The potential to create personalized digital twins of your brain and body is a hot topic in neuroscience and medicine today. These computer models are designed to simulate how parts of your brain interact and the way the brain may reply to stimulation, disease, or medication.
The extraordinary complexity of the brain’s billions of neurons makes this a really difficult task, after all, even within the era of AI and massive data. Until now, whole-brain models have struggled to capture what makes each brain unique.
People’s brains are all wired barely in another way, so everyone has a novel network of neural connections that represents a sort of “brain fingerprint.”
Nevertheless, most so-called brain twins are currently more like distant cousins. Their performance is barely any closer to the true thing than if the model were using the wiring diagram of a random stranger.
This matters because digital twins are increasingly proposed as tools for testing treatments by computer simulation, before applying them to real people. If these models fail to capture fundamental principles of every patient’s unique brain organization, their predictions won’t be personalized—and in worst cases could possibly be misleading.
In our latest study, published in Nature Neuroscience, we show that realistic digital brain twins require something that many existing models overlook: competition between the brain’s different systems.

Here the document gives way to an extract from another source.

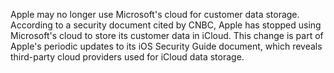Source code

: Apple may no longer use Microsoft's cloud for customer data storage. According to a security document cited by CNBC, Apple has stopped using Microsoft's cloud to store its customer data in iCloud. This change is part of Apple's periodic updates to its iOS Security Guide document, which reveals third-party cloud providers used for iCloud data storage.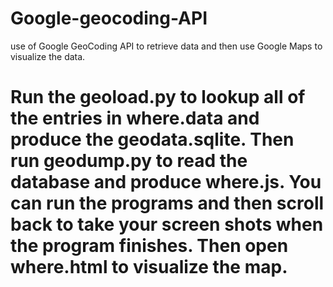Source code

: # Google-geocoding-API
use of Google GeoCoding API to retrieve data and then use Google Maps to visualize the data.
# Run the geoload.py to lookup all of the entries in where.data and produce the geodata.sqlite. Then run geodump.py to read the database and produce where.js. You can run the programs and then scroll back to take your screen shots when the program finishes. Then open where.html to visualize the map.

Our findings suggest that without competition, digital twins risk being overly generic, missing out on what makes you “you.”
Excess of Cooperation
The human brain isn’t static. The ebb and flow of its activity could be mapped non-invasively using neuroimaging methods similar to functional MRI. A pc model could be built from this, specific to that person and simulating how the regions of their brain interact. That is the thought of the digital twin.
The brain is commonly described as a highly cooperative system. Yet on a regular basis experiences similar to focusing attention or switching between tasks tells us intuitively that brain systems compete for limited resources. Our brains cannot do all the pieces without delay, and not all regions could be energetic together on a regular basis.
Despite this, the overwhelming majority of brain simulations over the past 20 years haven’t taken these competitive interactions between regions under consideration. Quite, they’ve “forced” neighboring regions to cooperate. This could push the simulated brain into overly synchronized states which are rarely seen in real brains.
In a large comparative study of humans, macaque monkeys, and mice, our international team of researchers used non-invasive brain activity recordings to point out that probably the most realistic whole-brain models not only require cooperative interactions inside specialized brain circuits, but long-range competitive interactions between different circuits.
To attain this, we compared two varieties of brain model: one wherein all interactions between brain regions were cooperative, and one other wherein regions could either excite or suppress one another’s activity. In humans, monkeys, and mice, the models that included competitive interactions consistently outperformed cooperative-only models.
Using a large-scale evaluation of over 14,000 neuroimaging studies, we found that spontaneous activity within the competitive models more faithfully reflected known cognitive circuits, similar to those involved in attention or memory. This implies competition is crucial for enabling the brain to flexibly activate appropriate mixtures of regions—an indicator of intelligent behavior.
Visual summary of our study:
When whole-brain models of humans, macaques, and mice are allowed to treat interactions between some brain regions as competitive, they consistently accomplish that—generating activity patterns that closely resemble those related to real cognitive processes. Luppi et al/Nature Neuroscience, CC BY
We concluded that competitive interactions act as a stabilizing force, allowing different brain systems to take turns in shaping the direction of the brain’s ebbs and flows without interference or distraction. This ability to avoid runaway activity can also contribute to the remarkable energy-efficiency of the mammalian brain, which is many orders of magnitude more efficient than modern AI systems.
Crucially, models with competitive interactions weren’t only more accurate but in addition more individual-specific. This implies they were higher at capturing the unique brain fingerprint that distinguishes one person’s brain from one other’s.
No Longer Lost in Translation?
The undeniable fact that our findings hold across humans and other mammals suggests they reflect fundamental principles of how intelligent systems work. In each case, we found models with competitive interactions generated brain activity patterns that closely resembled those related to real cognitive processes.
This might have major implications for translational neuroscience. Animal models are routinely used to check treatments before human trials, yet differences between species often limit how well these results translate. Around 90 percent of treatments for neuropsychiatric disorders are “lost in translation,” failing in human clinical trials after showing promise in animal trials.
Combining brain imaging data from human patients with whole-brain modeling could seriously change this. A framework that works across species would supply a robust bridge between basic research and clinical application.
If someone needs intervention within the brain, for instance as a consequence of epilepsy or a tumor, their digital twin could possibly be used to explore how the patient’s brain activity would change when stimulated with different levels of medication or electrical impulses. This might significantly improve on existing trial-and-error approaches with real patients, and thus provide higher treatments.
The overall principles of brain organization across species also offer a path for understanding how one can shape the following generation of artificial intelligence. Within the not-too-distant future, we may have the option to construct digital twins which are more faithful in reproducing the salient features of the human brain—and potentially, AI models which are more faithful to the human mind.